Laut Hiscox haben sich die Ausgaben für IT-Sicherheit kräftig erhöht. 2021 machten sie 20% der IT-Budgets aus, 2020 erst 12%. Gleichzeitig werden Cyber-Versicherungen Standard - nur noch 15% der von Hiscox befragten Unternehmen hatten oder wollten keine.

Versicherung verhindert keine Angriffe

Wobei eine Cyber-Versicherung natürlich keinen einzigen Angriff verhindern, sondern lediglich den Schaden begrenzen kann, etwa indem Kosten für die Datenrettung, für Lösegelder oder für Schadenersatzforderungen von Kunden übernommen werden.

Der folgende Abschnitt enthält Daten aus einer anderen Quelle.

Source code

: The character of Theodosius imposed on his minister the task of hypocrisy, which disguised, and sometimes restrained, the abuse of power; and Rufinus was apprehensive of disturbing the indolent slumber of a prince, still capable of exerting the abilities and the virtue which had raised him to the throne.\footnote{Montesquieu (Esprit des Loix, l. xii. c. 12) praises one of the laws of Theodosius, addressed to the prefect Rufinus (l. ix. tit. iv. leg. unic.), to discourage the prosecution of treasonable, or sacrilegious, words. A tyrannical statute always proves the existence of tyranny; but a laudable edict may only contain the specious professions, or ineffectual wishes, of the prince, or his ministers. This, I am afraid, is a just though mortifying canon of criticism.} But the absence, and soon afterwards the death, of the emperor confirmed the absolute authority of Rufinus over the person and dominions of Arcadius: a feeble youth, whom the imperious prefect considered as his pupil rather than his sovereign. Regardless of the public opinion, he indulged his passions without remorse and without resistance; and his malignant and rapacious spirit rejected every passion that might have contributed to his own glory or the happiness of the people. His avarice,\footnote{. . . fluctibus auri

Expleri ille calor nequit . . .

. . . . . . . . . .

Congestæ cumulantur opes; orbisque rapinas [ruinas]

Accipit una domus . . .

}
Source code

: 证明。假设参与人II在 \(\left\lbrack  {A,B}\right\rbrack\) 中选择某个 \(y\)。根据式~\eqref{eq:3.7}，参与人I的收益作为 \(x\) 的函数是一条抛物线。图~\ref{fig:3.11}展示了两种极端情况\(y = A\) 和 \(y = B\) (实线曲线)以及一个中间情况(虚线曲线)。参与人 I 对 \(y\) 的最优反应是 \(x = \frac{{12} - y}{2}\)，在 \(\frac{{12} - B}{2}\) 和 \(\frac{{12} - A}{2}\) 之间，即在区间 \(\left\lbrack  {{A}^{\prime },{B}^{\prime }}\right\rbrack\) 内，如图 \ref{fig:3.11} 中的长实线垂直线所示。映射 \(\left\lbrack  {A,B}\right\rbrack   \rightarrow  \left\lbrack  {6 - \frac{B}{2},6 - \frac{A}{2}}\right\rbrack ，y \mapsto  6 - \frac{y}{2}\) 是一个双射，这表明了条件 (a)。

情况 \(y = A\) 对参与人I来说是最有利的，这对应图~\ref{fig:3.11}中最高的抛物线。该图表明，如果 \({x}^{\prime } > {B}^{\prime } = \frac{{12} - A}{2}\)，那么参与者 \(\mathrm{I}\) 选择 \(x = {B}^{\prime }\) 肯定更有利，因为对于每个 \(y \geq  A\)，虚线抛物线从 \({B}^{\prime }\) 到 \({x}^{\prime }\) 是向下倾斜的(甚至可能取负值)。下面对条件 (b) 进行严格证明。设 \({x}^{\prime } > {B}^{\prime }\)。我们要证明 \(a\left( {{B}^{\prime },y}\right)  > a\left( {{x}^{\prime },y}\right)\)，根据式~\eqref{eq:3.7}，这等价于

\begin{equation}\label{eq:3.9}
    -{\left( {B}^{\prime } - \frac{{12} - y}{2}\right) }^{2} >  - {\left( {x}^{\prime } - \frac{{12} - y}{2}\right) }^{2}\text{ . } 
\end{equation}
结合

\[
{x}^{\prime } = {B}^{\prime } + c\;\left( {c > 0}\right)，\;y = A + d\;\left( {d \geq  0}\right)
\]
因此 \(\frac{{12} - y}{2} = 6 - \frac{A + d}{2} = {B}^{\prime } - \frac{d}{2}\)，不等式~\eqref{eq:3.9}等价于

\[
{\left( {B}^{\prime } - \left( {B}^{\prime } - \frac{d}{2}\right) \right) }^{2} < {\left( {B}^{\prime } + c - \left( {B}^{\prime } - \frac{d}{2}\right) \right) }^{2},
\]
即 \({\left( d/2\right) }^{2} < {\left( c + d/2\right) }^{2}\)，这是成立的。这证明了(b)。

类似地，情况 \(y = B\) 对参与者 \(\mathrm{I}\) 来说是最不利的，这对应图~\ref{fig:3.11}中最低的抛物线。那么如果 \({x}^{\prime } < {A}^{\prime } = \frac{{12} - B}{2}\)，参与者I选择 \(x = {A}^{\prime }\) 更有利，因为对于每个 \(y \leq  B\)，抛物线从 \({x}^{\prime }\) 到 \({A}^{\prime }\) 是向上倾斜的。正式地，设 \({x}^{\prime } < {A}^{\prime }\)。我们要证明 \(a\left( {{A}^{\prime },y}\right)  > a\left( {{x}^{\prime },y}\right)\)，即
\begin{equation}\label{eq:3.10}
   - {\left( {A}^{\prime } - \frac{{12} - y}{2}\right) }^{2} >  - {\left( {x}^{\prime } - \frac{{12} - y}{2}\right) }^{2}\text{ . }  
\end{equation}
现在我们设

Auch die Betriebsunterbrechung kann abgesichert werden, also der Verdienstausfall, solange die Systeme stehen.

Ein wichtiger Punkt ist zudem die Soforthilfe: Ein guter Versicherer sollte eine 24-Stunden-Hotline bereithalten, unter der Experten - im Idealfall eines spezialisierten IT-Dienstleisters - direkte und konkrete Unterstützung leisten. Teilweise sind Cyber-Risiken übrigens bereits in einer Betriebsunterbrechungs-, Elektronik- oder sonstigen Versicherung abgedeckt. Dies sollte man prüfen.
Unabhängig vom Versicherungsschutz sollten Händler bei Firewalls, Patchmanagement und Antivirensoftware auf dem neusten Stand sein, um Unternehmensdaten vor unbefugtem Zugriff zu bewahren.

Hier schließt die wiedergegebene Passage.